Collection entries:
[Start of Attachment]

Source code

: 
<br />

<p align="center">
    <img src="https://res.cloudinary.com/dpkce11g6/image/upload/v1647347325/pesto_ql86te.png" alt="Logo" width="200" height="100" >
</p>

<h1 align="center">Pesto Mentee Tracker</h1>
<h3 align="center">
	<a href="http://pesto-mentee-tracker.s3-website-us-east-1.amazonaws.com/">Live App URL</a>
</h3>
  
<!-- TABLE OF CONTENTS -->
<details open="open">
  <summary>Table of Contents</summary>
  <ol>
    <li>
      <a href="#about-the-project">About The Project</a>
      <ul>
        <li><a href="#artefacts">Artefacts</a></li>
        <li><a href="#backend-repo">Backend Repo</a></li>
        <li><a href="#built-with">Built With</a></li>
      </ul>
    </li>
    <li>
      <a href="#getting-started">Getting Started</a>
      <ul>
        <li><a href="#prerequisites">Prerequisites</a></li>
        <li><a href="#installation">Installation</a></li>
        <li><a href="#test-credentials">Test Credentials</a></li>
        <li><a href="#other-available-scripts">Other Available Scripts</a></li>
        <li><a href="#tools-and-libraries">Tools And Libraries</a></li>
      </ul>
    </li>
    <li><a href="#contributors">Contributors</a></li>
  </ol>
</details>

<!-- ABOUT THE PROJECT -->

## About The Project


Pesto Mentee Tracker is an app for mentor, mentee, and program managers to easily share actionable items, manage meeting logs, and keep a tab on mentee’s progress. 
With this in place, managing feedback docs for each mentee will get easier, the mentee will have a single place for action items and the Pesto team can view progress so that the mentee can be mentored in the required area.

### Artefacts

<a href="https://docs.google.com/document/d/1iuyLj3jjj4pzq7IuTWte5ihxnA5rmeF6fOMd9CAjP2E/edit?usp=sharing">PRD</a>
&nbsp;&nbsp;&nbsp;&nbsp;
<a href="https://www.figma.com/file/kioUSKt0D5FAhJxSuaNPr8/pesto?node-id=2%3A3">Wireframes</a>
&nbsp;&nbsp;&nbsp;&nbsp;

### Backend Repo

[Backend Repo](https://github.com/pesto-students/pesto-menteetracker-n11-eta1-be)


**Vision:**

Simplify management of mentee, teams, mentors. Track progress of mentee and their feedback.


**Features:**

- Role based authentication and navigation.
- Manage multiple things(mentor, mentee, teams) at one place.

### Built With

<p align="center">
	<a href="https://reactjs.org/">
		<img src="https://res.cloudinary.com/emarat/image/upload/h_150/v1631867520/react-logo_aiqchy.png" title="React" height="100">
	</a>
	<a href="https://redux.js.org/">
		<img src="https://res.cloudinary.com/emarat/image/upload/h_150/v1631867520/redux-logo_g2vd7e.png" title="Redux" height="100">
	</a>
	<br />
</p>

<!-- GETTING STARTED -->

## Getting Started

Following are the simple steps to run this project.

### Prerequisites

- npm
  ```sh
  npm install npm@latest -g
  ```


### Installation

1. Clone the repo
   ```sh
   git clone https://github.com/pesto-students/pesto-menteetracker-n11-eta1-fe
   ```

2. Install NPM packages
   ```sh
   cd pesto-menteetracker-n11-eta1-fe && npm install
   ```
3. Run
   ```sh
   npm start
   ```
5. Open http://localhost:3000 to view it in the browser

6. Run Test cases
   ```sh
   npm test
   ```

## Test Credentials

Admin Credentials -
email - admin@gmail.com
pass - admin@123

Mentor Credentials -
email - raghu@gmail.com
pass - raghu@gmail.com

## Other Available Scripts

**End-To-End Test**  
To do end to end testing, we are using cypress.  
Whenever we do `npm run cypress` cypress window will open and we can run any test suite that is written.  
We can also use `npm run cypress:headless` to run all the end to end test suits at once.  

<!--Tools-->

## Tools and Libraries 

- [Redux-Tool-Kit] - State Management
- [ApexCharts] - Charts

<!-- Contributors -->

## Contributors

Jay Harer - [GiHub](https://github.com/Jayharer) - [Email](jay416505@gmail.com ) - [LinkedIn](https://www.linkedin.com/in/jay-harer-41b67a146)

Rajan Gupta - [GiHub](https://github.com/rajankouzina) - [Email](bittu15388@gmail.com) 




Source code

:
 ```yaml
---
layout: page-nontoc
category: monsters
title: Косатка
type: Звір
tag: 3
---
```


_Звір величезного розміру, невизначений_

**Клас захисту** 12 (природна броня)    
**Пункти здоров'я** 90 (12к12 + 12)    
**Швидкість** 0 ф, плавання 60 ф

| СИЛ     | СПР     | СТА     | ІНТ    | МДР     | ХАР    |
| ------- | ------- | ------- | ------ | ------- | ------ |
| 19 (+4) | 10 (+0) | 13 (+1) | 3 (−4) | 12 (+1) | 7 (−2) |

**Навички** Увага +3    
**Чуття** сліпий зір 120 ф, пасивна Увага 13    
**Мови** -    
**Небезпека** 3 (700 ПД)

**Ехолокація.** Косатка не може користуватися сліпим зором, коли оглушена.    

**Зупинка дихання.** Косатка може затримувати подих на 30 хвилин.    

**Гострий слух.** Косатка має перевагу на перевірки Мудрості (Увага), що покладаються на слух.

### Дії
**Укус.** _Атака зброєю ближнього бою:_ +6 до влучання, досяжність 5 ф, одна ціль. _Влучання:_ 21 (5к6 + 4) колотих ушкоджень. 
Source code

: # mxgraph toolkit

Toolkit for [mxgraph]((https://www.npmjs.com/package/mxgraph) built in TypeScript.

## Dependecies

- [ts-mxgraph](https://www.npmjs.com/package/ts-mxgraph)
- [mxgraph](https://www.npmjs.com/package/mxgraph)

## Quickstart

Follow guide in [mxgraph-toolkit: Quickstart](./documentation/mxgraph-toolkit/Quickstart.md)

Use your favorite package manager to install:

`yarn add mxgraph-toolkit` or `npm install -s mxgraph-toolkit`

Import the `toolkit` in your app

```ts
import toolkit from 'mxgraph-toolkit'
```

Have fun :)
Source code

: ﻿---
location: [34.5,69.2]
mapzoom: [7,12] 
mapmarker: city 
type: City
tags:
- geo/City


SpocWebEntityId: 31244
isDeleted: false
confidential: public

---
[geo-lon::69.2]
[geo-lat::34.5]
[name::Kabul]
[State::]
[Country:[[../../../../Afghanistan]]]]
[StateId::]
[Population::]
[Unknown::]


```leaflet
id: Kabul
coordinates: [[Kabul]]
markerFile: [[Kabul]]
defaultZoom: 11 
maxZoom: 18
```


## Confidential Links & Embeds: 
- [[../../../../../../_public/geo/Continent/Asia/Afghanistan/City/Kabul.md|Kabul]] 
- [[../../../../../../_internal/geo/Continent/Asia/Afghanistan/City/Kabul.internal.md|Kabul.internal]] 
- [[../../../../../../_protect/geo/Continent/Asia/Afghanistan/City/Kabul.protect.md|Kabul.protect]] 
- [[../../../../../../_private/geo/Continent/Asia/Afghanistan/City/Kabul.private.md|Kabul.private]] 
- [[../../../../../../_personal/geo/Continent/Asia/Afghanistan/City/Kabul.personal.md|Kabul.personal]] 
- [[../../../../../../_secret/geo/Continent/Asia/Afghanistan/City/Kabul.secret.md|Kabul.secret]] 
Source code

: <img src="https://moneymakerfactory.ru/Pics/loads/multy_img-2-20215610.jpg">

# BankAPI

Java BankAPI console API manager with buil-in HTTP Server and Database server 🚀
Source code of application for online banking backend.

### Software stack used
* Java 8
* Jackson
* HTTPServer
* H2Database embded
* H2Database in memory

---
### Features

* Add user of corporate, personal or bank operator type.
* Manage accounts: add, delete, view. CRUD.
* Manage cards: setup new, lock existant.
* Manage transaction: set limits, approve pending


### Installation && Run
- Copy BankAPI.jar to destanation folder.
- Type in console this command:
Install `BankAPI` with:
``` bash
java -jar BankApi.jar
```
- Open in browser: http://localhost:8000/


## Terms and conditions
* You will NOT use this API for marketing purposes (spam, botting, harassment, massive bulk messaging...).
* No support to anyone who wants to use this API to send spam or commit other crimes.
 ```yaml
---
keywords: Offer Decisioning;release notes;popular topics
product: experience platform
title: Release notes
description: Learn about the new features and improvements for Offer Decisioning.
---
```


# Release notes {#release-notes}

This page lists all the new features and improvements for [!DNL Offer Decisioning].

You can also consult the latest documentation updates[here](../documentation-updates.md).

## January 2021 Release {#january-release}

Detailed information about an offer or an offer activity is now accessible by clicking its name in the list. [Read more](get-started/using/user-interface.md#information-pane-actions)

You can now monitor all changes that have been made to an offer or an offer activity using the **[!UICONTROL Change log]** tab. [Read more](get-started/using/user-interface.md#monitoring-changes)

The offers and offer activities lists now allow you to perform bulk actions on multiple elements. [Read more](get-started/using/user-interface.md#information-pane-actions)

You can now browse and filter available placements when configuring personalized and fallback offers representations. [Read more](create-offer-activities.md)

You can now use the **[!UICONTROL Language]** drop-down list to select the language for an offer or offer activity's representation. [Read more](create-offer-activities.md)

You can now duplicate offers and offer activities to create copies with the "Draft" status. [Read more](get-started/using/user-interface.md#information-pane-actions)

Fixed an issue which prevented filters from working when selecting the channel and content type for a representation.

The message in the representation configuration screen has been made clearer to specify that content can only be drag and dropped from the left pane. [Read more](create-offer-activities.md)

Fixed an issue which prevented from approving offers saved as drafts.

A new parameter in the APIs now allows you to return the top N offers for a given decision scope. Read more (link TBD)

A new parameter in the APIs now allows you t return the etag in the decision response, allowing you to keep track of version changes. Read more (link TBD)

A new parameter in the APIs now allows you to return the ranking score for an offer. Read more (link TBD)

[End of Attachment]
[Start of Attachment]

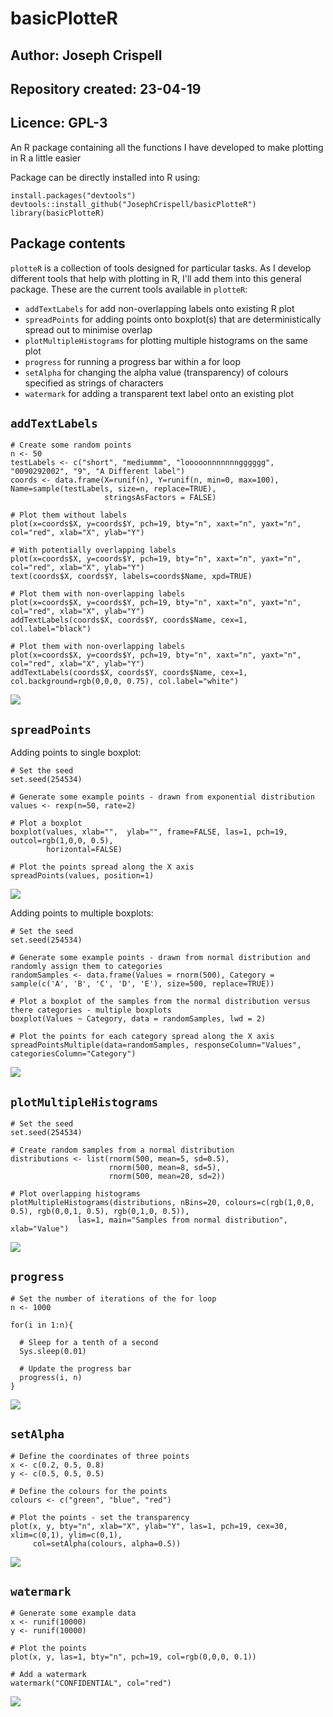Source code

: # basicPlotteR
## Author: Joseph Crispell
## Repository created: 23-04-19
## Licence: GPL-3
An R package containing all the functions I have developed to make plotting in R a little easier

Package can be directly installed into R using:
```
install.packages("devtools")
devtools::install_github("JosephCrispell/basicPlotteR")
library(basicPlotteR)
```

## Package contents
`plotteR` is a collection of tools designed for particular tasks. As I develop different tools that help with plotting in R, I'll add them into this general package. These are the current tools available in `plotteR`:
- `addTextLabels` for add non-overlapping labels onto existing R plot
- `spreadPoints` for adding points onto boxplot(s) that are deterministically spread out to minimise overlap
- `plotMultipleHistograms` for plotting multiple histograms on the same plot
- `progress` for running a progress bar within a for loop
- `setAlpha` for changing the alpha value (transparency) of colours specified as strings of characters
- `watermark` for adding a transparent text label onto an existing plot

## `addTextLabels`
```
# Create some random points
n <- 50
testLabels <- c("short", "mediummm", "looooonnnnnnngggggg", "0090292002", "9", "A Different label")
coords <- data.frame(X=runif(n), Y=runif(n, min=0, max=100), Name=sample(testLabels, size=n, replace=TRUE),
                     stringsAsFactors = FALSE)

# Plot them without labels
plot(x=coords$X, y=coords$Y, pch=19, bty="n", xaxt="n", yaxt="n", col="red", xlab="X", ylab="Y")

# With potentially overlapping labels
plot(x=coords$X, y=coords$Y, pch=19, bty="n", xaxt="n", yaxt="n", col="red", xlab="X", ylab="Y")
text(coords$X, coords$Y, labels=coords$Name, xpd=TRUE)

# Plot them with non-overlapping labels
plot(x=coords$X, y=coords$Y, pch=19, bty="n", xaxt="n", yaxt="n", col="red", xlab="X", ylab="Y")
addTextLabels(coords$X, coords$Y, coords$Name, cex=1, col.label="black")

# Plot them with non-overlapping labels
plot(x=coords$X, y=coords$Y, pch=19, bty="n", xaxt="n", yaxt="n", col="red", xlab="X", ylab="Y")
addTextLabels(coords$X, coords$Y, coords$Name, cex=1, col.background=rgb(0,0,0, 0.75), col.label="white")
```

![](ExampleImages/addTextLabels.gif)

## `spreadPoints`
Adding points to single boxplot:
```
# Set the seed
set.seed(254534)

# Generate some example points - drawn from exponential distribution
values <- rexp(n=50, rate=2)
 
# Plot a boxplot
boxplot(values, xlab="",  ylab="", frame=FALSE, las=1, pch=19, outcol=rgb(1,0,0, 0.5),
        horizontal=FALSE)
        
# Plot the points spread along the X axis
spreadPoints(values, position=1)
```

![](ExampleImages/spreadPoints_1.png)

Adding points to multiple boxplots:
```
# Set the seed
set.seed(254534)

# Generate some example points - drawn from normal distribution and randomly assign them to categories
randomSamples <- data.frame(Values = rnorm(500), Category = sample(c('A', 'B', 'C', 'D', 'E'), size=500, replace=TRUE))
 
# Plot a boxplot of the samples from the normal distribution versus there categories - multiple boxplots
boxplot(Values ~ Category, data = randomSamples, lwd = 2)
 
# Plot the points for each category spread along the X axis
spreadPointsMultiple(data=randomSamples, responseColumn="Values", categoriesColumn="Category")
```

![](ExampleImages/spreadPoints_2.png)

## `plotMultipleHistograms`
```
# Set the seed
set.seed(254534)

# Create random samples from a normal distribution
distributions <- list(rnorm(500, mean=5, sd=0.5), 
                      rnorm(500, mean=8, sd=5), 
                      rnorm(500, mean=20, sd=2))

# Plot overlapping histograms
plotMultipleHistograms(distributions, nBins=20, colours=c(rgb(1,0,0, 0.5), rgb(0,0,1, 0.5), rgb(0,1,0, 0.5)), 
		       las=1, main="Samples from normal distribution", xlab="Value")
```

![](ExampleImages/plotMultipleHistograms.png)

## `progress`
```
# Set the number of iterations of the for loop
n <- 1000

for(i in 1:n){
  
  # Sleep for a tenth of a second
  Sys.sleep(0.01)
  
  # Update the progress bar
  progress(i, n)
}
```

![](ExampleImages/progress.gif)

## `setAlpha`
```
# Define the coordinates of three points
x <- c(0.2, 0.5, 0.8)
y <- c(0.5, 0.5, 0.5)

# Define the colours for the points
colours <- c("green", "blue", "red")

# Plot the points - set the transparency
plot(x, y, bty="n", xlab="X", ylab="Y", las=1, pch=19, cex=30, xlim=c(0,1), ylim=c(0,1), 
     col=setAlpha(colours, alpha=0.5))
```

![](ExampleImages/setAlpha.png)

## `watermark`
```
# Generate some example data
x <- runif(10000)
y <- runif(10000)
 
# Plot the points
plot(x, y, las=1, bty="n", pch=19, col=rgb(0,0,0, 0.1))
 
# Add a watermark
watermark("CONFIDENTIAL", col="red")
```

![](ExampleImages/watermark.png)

[End of Attachment]

Copy only this part of the entries above: the line with "на 30 хвилин.", the line with "SpocWebEntityId: 31244", and the lines between, all exactly as written.

**Зупинка дихання.** Косатка може затримувати подих на 30 хвилин.    

**Гострий слух.** Косатка має перевагу на перевірки Мудрості (Увага), що покладаються на слух.

### Дії
**Укус.** _Атака зброєю ближнього бою:_ +6 до влучання, досяжність 5 ф, одна ціль. _Влучання:_ 21 (5к6 + 4) колотих ушкоджень. 
Source code

: # mxgraph toolkit

Toolkit for [mxgraph]((https://www.npmjs.com/package/mxgraph) built in TypeScript.

## Dependecies

- [ts-mxgraph](https://www.npmjs.com/package/ts-mxgraph)
- [mxgraph](https://www.npmjs.com/package/mxgraph)

## Quickstart

Follow guide in [mxgraph-toolkit: Quickstart](./documentation/mxgraph-toolkit/Quickstart.md)

Use your favorite package manager to install:

`yarn add mxgraph-toolkit` or `npm install -s mxgraph-toolkit`

Import the `toolkit` in your app

```ts
import toolkit from 'mxgraph-toolkit'
```

Have fun :)
Source code

: ﻿---
location: [34.5,69.2]
mapzoom: [7,12] 
mapmarker: city 
type: City
tags:
- geo/City


SpocWebEntityId: 31244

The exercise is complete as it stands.